Aurora divide a atenção da família Mendes com galinhas de terreiro, peru e porcos. A prática de subsistência é comum na população que mora na Resex. Além de utilizarem para consumo próprio, o que sobra é vendido para cooperativas ou para os vizinhos.
Já são 43 anos naquele território, onde Raimundão e a esposa estão desde quando tudo aquilo ainda era um seringal. O tempo deixa o seringueiro confortável para constatar que o desmatamento aumentou dentro da reserva nos últimos quatro anos, por incentivo do governo do ex-presidente Jair Bolsonaro (PL), que comandou o país entre 2018 e 2022.
"Os fazendeiros se sentiram bastante protegidos e passaram a incentivar os seringueiros a derrubarem árvores", avalia Raimundão.
O parceiro de Chico Mendes não está equivocado. A ex-deputada federal Mara Rocha (PSDB-AC) propôs um projeto de lei para alterar os limites da Reserva Extrativista Chico mendes (PL 6024/2019). O texto não avançou, e, em dezembro de 2022, o PL foi rejeitado pela Câmara.
Quem diz que seringueiro vive na miséria está mentindo. Só se for na época em que tínhamos patrão. A floresta oferece muita fartura. Não deixaria por nada, é um amor que tenho pela floresta.
Além disso, um estudo realizado pelo Instituto do Homem e Meio Ambiente da Amazônia (Imazon) mostrou que a Amazônia sofreu com desmatamento pela quinta vez consecutiva em 2022. Entre janeiro e dezembro daquele ano, o desmatamento na Floresta Amazônica correspondeu a 10.572 km², o maior em 15 anos. A área corresponde a quase 3 mil campos de futebol em árvores derrubadas por dia.
Raimundão ainda conta que há cerca de três anos fazendeiros de outros estados, como Rondônia e Mato Grosso, também passaram a explorar a região. Segundo ele, a floresta de quase 1 milhão de hectares é um potencial gigantesco, mas requer planejamento para ser 'explorada'.
"A Reserva Extrativista Chico Mendes foi e continua sendo um desafio para o latifúndio", diz. "Quando ela é trabalhada pelo nativo, é de forma organizada. Ela tem uma influência muito importante para a questão climática. É um potencial muito grande de floresta e ajuda no crédito de carbono", acrescenta.

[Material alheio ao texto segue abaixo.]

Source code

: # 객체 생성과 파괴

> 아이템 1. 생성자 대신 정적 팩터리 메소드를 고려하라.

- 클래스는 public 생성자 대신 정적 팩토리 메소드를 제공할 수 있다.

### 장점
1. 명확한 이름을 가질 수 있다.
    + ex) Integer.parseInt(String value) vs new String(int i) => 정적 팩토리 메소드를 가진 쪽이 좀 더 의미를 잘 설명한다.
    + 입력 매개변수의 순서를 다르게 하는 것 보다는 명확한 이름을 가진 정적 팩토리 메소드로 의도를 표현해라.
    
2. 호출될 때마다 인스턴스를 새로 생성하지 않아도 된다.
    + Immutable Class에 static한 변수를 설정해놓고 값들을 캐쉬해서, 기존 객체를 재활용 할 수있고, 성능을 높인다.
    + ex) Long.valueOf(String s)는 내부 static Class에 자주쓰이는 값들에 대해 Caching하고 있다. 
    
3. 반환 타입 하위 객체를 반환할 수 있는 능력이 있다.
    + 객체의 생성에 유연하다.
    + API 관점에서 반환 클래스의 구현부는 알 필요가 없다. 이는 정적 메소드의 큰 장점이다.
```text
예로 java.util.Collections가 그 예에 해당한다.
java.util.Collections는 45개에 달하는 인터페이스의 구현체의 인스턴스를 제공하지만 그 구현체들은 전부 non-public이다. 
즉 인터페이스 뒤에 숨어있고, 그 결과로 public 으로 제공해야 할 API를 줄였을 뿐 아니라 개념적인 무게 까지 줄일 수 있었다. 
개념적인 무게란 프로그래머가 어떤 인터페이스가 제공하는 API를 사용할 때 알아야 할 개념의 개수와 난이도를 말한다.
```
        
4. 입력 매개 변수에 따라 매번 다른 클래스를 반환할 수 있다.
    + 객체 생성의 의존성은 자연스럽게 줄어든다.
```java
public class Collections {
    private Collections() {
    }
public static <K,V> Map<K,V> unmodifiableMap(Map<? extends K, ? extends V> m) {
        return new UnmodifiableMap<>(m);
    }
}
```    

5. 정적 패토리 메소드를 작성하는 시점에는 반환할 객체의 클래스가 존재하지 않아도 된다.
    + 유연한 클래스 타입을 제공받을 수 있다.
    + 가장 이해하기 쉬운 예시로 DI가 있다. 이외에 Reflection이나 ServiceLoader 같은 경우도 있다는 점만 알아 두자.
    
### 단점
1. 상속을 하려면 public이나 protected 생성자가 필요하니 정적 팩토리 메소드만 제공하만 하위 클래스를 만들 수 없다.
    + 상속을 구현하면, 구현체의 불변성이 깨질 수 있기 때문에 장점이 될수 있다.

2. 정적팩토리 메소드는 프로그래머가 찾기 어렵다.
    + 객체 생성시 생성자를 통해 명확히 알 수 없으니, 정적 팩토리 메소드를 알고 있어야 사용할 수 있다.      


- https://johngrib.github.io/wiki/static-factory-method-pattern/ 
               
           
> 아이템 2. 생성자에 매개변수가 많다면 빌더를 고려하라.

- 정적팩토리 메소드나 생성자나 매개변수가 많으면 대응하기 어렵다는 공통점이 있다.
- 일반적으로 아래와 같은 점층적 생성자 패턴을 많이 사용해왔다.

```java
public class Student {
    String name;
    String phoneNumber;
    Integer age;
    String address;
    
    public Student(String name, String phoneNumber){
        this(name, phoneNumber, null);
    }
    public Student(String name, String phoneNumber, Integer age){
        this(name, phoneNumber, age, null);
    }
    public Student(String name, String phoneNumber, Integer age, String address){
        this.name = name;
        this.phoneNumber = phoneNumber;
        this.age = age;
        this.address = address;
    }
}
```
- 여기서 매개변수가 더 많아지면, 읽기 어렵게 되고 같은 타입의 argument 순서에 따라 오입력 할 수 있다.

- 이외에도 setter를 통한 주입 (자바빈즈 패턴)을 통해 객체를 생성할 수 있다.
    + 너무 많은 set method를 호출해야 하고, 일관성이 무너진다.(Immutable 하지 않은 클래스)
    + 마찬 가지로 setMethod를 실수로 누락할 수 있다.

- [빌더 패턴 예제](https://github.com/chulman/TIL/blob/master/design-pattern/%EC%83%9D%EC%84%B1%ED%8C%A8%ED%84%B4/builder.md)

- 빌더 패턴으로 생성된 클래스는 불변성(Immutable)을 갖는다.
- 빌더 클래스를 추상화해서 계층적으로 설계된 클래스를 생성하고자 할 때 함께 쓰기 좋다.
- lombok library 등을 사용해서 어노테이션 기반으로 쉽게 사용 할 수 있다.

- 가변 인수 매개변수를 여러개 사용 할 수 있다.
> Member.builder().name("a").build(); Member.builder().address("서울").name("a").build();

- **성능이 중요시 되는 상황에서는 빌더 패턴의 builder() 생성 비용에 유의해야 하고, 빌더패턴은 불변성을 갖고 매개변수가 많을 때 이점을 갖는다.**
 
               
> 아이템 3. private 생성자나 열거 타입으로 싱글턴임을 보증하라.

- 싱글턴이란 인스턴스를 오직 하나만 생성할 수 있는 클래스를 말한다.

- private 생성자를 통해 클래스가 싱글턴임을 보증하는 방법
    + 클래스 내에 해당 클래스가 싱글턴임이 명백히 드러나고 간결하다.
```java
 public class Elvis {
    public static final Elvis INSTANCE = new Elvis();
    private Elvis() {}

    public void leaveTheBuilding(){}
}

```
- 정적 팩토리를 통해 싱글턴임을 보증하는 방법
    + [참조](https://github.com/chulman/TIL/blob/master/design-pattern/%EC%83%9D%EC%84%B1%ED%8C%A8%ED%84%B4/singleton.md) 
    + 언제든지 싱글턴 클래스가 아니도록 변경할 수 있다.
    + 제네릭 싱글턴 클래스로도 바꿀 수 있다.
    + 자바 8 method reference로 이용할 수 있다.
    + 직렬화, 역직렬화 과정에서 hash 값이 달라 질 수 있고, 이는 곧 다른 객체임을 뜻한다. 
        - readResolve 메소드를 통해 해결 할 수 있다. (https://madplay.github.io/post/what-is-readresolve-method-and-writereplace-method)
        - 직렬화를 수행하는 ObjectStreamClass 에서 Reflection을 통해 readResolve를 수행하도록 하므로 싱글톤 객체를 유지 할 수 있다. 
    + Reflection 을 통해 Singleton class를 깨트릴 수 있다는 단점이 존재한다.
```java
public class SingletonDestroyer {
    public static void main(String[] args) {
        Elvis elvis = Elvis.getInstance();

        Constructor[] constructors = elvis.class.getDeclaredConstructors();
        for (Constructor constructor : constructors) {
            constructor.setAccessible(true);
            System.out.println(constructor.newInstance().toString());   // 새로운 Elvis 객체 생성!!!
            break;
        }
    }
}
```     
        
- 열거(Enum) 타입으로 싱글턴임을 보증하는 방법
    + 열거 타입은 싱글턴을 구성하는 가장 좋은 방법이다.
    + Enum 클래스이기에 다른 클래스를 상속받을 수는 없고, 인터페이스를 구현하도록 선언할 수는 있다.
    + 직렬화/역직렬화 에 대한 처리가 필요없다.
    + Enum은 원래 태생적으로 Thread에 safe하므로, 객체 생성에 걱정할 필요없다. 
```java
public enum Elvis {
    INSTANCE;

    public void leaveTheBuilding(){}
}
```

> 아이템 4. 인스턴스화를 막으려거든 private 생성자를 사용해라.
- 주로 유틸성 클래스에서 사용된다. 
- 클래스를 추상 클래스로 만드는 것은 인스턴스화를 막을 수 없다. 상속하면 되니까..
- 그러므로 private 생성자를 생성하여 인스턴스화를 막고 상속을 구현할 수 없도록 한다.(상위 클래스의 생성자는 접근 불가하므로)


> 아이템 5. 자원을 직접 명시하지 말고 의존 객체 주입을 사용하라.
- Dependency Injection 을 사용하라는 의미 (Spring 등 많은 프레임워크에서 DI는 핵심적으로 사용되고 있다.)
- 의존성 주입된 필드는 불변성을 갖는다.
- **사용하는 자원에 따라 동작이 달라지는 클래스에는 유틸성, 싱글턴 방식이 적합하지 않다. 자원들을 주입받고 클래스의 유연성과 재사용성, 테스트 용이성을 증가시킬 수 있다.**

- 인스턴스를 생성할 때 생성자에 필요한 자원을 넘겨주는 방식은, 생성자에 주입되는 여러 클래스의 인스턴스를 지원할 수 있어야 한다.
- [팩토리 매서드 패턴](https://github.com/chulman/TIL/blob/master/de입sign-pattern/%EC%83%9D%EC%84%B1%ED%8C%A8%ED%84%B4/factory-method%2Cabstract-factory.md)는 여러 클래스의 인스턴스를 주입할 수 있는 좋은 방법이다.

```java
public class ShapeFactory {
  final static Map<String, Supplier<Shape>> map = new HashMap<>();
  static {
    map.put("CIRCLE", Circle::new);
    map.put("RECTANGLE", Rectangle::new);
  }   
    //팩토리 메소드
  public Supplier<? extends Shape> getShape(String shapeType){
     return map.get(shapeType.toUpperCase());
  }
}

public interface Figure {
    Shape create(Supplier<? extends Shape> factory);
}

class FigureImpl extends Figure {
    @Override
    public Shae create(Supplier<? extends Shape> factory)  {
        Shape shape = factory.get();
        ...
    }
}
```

Reserva Extrativista vive momento inédito: crise hídrica
Um fato inédito tem preocupado os moradores da Resex: a crise hídrica. Seu Raimundão comenta que nunca havia faltado água para a população do território, mas o desmatamento mudou essa realidade.
"Está começando a faltar água em muitos cantos da reserva. À medida que a concentração de sol é maior dentro da reserva, o solo tem uma maior ressecagem", explica.

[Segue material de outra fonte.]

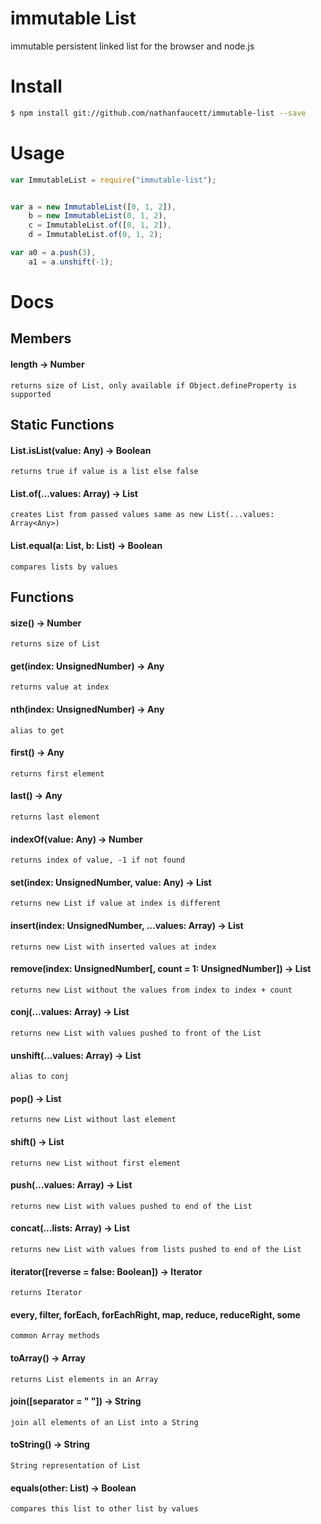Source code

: immutable List
=======

immutable persistent linked list for the browser and node.js

# Install
```bash
$ npm install git://github.com/nathanfaucett/immutable-list --save
```

# Usage
```javascript
var ImmutableList = require("immutable-list");


var a = new ImmutableList([0, 1, 2]),
    b = new ImmutableList(0, 1, 2),
    c = ImmutableList.of([0, 1, 2]),
    d = ImmutableList.of(0, 1, 2);

var a0 = a.push(3),
    a1 = a.unshift(-1);
```

# Docs

## Members

#### length -> Number
    returns size of List, only available if Object.defineProperty is supported


## Static Functions

#### List.isList(value: Any) -> Boolean
    returns true if value is a list else false

#### List.of(...values: Array<Any>) -> List
    creates List from passed values same as new List(...values: Array<Any>)

#### List.equal(a: List, b: List) -> Boolean
    compares lists by values


## Functions

#### size() -> Number
    returns size of List

#### get(index: UnsignedNumber) -> Any
    returns value at index

#### nth(index: UnsignedNumber) -> Any
    alias to get

#### first() -> Any
    returns first element

#### last() -> Any
    returns last element

#### indexOf(value: Any) -> Number
    returns index of value, -1 if not found

#### set(index: UnsignedNumber, value: Any) -> List
    returns new List if value at index is different

#### insert(index: UnsignedNumber, ...values: Array<Any>) -> List
    returns new List with inserted values at index

#### remove(index: UnsignedNumber[, count = 1: UnsignedNumber]) -> List
    returns new List without the values from index to index + count

#### conj(...values: Array<Any>) -> List
    returns new List with values pushed to front of the List

#### unshift(...values: Array<Any>) -> List
    alias to conj

#### pop() -> List
    returns new List without last element

#### shift() -> List
    returns new List without first element

#### push(...values: Array<Any>) -> List
    returns new List with values pushed to end of the List

#### concat(...lists: Array<List>) -> List
    returns new List with values from lists pushed to end of the List

#### iterator([reverse = false: Boolean]) -> Iterator
    returns Iterator

#### every, filter, forEach, forEachRight, map, reduce, reduceRight, some
    common Array methods

#### toArray() -> Array<Any>
    returns List elements in an Array

#### join([separator = " "]) -> String
    join all elements of an List into a String

#### toString() -> String
    String representation of List

#### equals(other: List) -> Boolean
    compares this list to other list by values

De acordo com a geógrafa e coordenadora do Observatório Socioambiental do Acre, Daniela Dias, o desmatamento é responsável por ocasionar crise hídrica não apenas na Resex, mas também na capital Rio Branco.
"O desmatamento na reserva coloca em risco direitos territoriais, coloca em risco o objetivo de criação das reservas extrativistas, sem contar o contexto das mudanças climáticas. A Resex é um espaço de biodiversidade e diversidade de natureza que pode ser um exemplo para mitigar a emissão de carbono na atmosfera", destaca.
Sobre evitar o desmatamento desenfreado na Resex, Daniela explica que a gestão de políticas públicas deve ser fortalecida.
"As reservas possuem um potencial enorme de geração de renda e valorização da produção das famílias que vivem dentro dela, e isso precisa ser priorizado no campo econômico nas diferentes esferas políticas. E, mais do que nunca, a questão das reservas não pode estar centralizada no nicho ambiental, mas ampliada e integrada com os diferentes setores", reforça.
A falta de água na Resex prejudica também a atividade econômica principal dos moradores: a extração do látex das seringueiras. Isso porque o solo ressecado prejudica a produção do líquido branco destas árvores.
Apesar dos problemas, Raimundão garante que jamais deixaria a Resex."Quem diz que seringueiro vive na miséria está mentindo. Só se for na época em que tínhamos patrão. A floresta oferece muita fartura. Não deixaria por nada, é um amor que tenho pela floresta", afirma.